§ **TASK DIRECTIONS**
Copy out all lines bearing the word "walk" from the listing below.

§ **DATA FOR THIS TASK**
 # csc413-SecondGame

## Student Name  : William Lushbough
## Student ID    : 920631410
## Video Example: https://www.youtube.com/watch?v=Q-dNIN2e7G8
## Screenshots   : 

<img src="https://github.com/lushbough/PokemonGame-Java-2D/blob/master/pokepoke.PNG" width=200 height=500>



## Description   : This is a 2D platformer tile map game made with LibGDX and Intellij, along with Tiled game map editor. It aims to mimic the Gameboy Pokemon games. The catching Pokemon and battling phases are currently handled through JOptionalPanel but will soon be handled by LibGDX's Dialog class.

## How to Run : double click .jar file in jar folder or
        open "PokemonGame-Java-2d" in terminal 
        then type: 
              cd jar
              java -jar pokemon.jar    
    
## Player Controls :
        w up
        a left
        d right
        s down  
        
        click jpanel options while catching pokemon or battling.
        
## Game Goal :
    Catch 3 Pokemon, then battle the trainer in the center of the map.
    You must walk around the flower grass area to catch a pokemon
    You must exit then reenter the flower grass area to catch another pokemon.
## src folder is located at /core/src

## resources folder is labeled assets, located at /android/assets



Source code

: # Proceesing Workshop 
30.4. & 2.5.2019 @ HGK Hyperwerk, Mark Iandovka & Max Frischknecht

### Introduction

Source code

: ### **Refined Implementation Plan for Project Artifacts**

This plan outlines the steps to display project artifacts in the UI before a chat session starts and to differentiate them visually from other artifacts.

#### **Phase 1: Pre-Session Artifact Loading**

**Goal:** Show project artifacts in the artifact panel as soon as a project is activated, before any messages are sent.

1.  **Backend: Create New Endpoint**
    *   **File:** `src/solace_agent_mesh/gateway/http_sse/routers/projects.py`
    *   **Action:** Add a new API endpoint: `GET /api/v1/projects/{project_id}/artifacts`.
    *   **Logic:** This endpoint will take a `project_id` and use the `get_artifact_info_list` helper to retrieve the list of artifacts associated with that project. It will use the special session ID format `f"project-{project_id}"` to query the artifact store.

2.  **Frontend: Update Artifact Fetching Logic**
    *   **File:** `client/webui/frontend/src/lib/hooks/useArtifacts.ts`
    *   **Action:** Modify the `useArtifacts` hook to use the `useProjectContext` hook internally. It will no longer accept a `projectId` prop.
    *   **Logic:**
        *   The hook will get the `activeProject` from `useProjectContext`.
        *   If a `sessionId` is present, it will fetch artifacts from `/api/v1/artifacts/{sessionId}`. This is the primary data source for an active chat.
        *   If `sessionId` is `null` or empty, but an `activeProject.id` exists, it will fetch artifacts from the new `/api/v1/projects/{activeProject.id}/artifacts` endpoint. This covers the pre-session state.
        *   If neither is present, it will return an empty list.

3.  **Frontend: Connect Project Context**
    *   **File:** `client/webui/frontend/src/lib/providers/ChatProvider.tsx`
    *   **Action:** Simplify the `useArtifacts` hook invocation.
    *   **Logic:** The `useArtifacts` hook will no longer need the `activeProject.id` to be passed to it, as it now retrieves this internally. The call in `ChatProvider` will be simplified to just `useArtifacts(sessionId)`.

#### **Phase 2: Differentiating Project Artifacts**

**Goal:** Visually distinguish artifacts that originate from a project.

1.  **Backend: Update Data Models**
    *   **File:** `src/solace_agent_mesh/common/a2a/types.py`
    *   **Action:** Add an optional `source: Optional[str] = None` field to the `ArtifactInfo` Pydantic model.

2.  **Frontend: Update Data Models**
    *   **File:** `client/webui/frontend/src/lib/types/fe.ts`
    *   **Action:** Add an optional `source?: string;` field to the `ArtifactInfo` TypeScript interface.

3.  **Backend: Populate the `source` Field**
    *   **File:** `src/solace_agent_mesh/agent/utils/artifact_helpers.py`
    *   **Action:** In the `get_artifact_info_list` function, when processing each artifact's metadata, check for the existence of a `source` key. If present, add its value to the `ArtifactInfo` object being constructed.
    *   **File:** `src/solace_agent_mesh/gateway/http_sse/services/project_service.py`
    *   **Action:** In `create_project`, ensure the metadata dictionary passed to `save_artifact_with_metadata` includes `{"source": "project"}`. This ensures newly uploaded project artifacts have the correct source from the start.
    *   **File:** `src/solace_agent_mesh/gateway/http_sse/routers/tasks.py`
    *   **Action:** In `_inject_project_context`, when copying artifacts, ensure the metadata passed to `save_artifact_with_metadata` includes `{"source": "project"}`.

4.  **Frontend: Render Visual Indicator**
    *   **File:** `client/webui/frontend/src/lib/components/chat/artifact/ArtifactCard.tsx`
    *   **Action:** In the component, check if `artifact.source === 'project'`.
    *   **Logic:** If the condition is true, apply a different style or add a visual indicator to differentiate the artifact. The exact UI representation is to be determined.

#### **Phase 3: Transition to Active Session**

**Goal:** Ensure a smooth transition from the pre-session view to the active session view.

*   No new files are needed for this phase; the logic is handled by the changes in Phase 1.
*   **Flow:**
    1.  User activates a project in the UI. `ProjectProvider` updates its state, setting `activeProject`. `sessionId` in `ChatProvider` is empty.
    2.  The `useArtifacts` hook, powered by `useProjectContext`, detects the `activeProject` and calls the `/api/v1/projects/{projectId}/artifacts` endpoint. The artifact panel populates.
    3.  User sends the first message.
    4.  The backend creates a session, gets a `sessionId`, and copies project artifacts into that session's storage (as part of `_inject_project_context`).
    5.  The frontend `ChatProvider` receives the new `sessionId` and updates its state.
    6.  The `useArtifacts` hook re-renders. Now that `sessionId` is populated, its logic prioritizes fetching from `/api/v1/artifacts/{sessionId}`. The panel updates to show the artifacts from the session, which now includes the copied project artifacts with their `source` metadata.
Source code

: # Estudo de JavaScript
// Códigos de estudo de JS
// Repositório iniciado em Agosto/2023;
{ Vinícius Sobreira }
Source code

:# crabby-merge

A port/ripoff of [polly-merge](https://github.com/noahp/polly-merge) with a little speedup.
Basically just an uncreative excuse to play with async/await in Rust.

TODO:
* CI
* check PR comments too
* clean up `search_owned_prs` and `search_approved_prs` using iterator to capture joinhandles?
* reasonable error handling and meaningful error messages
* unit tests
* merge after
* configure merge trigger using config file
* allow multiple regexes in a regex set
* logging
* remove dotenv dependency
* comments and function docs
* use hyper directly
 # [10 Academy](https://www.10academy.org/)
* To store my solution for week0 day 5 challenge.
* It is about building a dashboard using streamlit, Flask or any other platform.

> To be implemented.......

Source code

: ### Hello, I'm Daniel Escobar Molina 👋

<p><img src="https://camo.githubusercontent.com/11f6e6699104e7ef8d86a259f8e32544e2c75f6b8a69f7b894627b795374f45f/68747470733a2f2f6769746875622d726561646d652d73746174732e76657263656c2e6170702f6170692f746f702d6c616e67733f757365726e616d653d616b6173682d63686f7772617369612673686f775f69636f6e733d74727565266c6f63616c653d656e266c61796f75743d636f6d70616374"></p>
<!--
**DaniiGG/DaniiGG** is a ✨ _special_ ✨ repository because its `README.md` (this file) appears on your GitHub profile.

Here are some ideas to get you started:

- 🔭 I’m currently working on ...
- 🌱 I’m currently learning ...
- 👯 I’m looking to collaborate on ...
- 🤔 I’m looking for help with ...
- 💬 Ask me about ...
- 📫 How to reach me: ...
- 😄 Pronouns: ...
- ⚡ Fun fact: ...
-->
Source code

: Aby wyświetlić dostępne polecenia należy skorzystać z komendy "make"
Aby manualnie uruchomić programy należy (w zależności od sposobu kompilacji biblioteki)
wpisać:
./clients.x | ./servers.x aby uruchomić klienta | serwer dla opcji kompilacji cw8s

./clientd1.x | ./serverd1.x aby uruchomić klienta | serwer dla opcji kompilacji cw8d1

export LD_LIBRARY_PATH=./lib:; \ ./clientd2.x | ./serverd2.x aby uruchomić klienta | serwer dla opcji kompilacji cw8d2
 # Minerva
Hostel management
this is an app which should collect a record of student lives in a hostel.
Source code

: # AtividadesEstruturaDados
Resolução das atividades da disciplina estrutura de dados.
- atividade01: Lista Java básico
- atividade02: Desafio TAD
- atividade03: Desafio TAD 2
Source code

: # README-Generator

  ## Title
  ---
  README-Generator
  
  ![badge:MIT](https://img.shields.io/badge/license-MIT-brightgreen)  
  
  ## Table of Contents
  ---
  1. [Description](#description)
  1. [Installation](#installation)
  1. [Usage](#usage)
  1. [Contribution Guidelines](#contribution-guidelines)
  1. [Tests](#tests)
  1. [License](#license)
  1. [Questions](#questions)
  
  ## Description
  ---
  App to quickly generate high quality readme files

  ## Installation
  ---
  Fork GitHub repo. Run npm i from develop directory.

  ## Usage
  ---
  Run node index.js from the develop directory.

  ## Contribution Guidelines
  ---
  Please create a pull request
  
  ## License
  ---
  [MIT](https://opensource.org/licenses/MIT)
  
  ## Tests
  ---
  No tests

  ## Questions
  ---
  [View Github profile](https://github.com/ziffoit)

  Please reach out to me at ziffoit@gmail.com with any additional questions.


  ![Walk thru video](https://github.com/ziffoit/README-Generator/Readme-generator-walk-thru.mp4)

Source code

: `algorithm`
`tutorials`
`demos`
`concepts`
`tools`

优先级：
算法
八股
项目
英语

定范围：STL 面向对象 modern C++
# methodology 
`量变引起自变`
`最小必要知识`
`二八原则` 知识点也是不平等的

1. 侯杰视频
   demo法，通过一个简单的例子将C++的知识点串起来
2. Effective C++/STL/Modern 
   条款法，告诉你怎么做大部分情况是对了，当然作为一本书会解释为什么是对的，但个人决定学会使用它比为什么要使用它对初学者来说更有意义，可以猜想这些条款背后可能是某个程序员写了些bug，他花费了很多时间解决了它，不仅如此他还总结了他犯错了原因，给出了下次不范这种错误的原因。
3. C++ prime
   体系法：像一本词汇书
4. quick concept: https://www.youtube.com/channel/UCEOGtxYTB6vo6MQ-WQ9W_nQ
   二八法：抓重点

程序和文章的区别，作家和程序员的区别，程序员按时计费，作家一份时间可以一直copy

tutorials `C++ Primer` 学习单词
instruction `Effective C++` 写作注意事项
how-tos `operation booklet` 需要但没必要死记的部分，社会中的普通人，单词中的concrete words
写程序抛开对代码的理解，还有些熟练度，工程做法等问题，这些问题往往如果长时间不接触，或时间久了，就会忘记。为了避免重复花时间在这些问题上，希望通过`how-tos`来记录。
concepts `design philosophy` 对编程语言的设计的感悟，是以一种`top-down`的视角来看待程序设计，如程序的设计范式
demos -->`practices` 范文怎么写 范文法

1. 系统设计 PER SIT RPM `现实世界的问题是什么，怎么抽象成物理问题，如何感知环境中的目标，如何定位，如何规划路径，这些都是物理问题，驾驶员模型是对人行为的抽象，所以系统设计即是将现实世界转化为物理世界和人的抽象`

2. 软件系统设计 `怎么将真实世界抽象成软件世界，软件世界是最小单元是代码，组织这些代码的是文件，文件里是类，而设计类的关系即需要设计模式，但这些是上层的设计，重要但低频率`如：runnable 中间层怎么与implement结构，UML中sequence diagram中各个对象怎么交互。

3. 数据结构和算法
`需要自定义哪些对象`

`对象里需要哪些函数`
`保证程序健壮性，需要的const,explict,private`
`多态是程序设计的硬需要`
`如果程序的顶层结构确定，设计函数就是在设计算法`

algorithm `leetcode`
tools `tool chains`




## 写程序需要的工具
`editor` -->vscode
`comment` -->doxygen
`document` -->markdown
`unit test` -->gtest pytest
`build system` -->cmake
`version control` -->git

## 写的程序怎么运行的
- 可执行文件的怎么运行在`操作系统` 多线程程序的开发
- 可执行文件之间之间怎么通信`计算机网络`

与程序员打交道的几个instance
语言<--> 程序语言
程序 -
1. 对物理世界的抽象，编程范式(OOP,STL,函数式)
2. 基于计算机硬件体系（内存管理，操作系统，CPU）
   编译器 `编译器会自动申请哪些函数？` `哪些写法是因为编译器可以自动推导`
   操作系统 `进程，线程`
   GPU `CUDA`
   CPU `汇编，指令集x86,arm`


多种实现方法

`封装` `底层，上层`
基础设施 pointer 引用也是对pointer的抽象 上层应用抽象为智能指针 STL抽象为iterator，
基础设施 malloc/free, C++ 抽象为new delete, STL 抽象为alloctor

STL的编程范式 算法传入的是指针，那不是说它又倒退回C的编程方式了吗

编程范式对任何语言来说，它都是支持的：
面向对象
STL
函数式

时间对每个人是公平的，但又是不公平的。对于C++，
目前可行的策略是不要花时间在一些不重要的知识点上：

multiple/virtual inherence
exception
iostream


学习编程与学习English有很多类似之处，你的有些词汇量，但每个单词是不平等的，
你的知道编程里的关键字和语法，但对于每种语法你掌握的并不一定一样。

§ **WRITTEN REPLY**
    You must walk around the flower grass area to catch a pokemon
  ![Walk thru video](https://github.com/ziffoit/README-Generator/Readme-generator-walk-thru.mp4)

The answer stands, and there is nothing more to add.